As I dislike redundancy here, I don't want to implement code twice. But I would also like to be able to calculate a hash value from non-async functions. That should not be a problem as calculating the hash will not require any I/O and is fast in my use case.
However, I cannot define a function (dump
) that sometimes is async
and sometimes isn't.
I solved this by convention:
use async_trait::async_trait;
use futures::future::FutureExt;
use std::pin::Pin;
use std::task::{Context, Poll};
use tokio::io::{self, AsyncWrite, AsyncWriteExt};
use tokio::task::unconstrained;
#[async_trait]
trait BinaryRepr {
// CONVENTION:
// `dump` must only yield due to calling methods on `writer`
async fn dump<W: AsyncWrite + Unpin + Send>(
&self,
writer: &mut W,
) -> io::Result<()>;
fn hash(&self) -> u8 {
let mut hasher = Hasher::new();
unconstrained(self.dump(&mut hasher))
.now_or_never()
.unwrap()
.unwrap();
hasher.finalize()
}
}
Notice the now_or_never
method (originating from futures::future::FutureExt
) followed by two unwrap()
s, which panics at run-time unless dump
immediately returns with a success (which it, by convention, always will when using Hasher
as writer).
I used tokio::task::unconstrained
to avoid unnecessary yields (e.g. if dump
internally uses Tokio message queues or similar). (See also Async write into Vec, but note that by convention, this might be the responsibility of the implementation of dump
anyway, so could be left out here.)
I can then implement Hasher
, for example, as follows:
struct Hasher {
state: u8,
}
impl Hasher {
fn new() -> Self {
Hasher { state: 0u8 }
}
fn digest<T: AsRef<[u8]>>(&mut self, bytes: T) {
for byte in bytes.as_ref() {
self.state = self.state.wrapping_add(*byte);
}
}
fn finalize(self) -> u8 {
self.state
}
}
Now I must make Hasher
implementing AsyncWrite
in such a way that writes won't ever be pending:
impl AsyncWrite for Hasher {
fn poll_write(
self: Pin<&mut Self>,
_: &mut Context<'_>,
buf: &[u8],
) -> Poll<io::Result<usize>> {
Pin::into_inner(self).digest(buf);
Poll::Ready(Ok(buf.len()))
}
fn poll_flush(
self: Pin<&mut Self>,
_: &mut Context<'_>,
) -> Poll<io::Result<()>> {
Poll::Ready(Ok(()))
}
fn poll_shutdown(
self: Pin<&mut Self>,
_: &mut Context<'_>,
) -> Poll<io::Result<()>> {
Poll::Ready(Ok(()))
}
}
I can then use everything as follows:
struct Packet {
content: String,
}
#[async_trait]
impl BinaryRepr for Packet {
async fn dump<W>(
&self,
writer: &mut W,
) -> io::Result<()>
where
W: AsyncWrite + Unpin + Send,
{
writer
.write(
format!(
"Packet len={}\n",
self.content.len()
)
.as_ref(),
)
.await?;
writer.write(self.content.as_ref()).await?;
Ok(())
}
}
// NOTE: `main` isn't async here!
fn main() {
println!("Hash: {}", (Packet { content: "Hello".to_string() }).hash());
}
I would consider the dump
method being semi-asynchronous, because it will only yield if method calls to its argument (writer
) yield.
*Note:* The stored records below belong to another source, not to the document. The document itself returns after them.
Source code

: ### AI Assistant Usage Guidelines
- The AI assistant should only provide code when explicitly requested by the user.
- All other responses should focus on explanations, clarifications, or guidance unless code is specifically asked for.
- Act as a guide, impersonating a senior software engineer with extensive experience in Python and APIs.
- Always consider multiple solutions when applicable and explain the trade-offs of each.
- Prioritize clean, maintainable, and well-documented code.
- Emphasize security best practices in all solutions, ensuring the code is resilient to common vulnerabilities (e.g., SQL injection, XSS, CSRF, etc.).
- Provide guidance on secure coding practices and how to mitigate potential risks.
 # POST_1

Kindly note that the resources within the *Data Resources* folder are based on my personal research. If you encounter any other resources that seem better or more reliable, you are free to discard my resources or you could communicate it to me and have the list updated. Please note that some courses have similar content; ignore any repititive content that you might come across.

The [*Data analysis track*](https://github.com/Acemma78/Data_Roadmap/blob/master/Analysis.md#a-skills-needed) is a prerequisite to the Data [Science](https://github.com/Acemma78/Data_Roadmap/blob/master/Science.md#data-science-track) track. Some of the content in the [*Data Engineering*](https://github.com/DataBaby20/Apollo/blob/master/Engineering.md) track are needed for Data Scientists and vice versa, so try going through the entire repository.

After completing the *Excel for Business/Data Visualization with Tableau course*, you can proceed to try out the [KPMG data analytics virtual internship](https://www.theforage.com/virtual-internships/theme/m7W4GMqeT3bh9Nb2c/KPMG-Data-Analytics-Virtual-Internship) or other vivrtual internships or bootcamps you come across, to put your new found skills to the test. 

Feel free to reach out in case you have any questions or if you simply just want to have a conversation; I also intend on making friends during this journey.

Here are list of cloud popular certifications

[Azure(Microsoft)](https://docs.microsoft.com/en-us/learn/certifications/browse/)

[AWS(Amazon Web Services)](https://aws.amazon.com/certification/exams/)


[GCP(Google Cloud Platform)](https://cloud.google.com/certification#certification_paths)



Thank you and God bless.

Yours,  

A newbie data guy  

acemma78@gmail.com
Unfortunately, this isn't reflected in any way by its type – any implementation that violates this convention will lead to a run-time panic.
While I dislike the panics, I wasn't able to come up with any better solution for my problem. I would appreciate feedback on my idea. Is it a reasonable way to solve this? Am I thinking too complicated?